Sheridan packs "In America" with symbolism. The ice cream parlor where Sarah gets a job (and begins building community) is called Heaven, a place the little girls can be sent when they need watching. The E.T. doll Ariel begs for at a carny booth that Johnny almost loses the family rent money to obtain (a very tense scene) is a stand-in for Mateo, the alien who becomes family before departing. Ariel is dressed as an angel when she melts Mateo's anger while Christy's Autumn costume is an unwitting comment on his condition. Johnny's a father who needs to come back to life after losing a son while Mateo is a son who has lost his parents as he faces death.

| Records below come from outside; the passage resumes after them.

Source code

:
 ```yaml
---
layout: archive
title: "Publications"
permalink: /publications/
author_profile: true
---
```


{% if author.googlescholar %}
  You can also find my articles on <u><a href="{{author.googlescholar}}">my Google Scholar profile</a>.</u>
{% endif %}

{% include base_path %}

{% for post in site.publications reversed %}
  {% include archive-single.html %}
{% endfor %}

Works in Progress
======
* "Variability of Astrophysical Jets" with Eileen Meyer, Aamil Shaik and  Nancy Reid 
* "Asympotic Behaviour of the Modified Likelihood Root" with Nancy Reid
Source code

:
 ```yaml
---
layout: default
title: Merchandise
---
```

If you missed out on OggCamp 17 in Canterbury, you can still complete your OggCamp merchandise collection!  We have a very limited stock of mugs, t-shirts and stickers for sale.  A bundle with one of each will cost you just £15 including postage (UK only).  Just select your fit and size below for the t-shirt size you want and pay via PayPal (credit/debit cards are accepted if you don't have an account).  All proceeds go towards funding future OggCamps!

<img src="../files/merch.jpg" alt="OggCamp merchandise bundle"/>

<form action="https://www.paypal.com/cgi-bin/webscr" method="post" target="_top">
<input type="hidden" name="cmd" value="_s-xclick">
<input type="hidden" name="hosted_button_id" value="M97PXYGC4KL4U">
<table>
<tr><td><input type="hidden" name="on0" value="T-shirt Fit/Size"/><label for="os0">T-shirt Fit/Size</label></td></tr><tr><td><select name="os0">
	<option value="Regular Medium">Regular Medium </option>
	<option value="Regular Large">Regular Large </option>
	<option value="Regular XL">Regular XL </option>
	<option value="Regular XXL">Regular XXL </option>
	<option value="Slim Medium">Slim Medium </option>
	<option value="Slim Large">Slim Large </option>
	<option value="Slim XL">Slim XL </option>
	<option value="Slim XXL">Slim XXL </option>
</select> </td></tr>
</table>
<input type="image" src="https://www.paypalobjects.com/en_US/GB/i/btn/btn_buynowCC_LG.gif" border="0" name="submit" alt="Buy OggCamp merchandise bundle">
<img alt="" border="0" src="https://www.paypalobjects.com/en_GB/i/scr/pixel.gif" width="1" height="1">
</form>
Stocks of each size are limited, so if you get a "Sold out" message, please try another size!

Sheridan's cast is sublime, an ensemble in perfect synch with one another. Morton, in a Sinead O'Connor cut of the mid '80s, has the most difficult role as the mother maintaining optimism to keep her family intact while she struggles with the opposing forces of love and blame she feels toward her husband. Considine, so terrific in the little seen Shooting Gallery release "The Last Resort," will hopefully be more prominent after his soulful work here. Unable to regain joy in his family, Considine struggles on, dredging emotion up from somewhere trying to find work as an actor. Considine and Hounsou nail a confrontational scene that changes their relationship and Considine softens his character thereafter. Hounsou is perfect in the role that could have been the film's most cliched pitfall, mixing dignity with amused warmth. And the Bolger sisters make the film. Sarah has a steady wisdom and strength. Her belief in the power of her own will causes her to snap at dad 'Don't you little girl me - I've been carrying this family on my back for a year now!' and the wonder is, she and Considine pull the scene off without a laugh. Her performance of 'Desperado' at a school pageant bears the melancholy weight of her knowledge. Younger sister Emma is natural effervescence, an unassuming charmer and catcher of hearts.

"In America" is a terrific immigrant saga so well told that its few cliches never feel manipulative. It's got the soul of an Irish poet.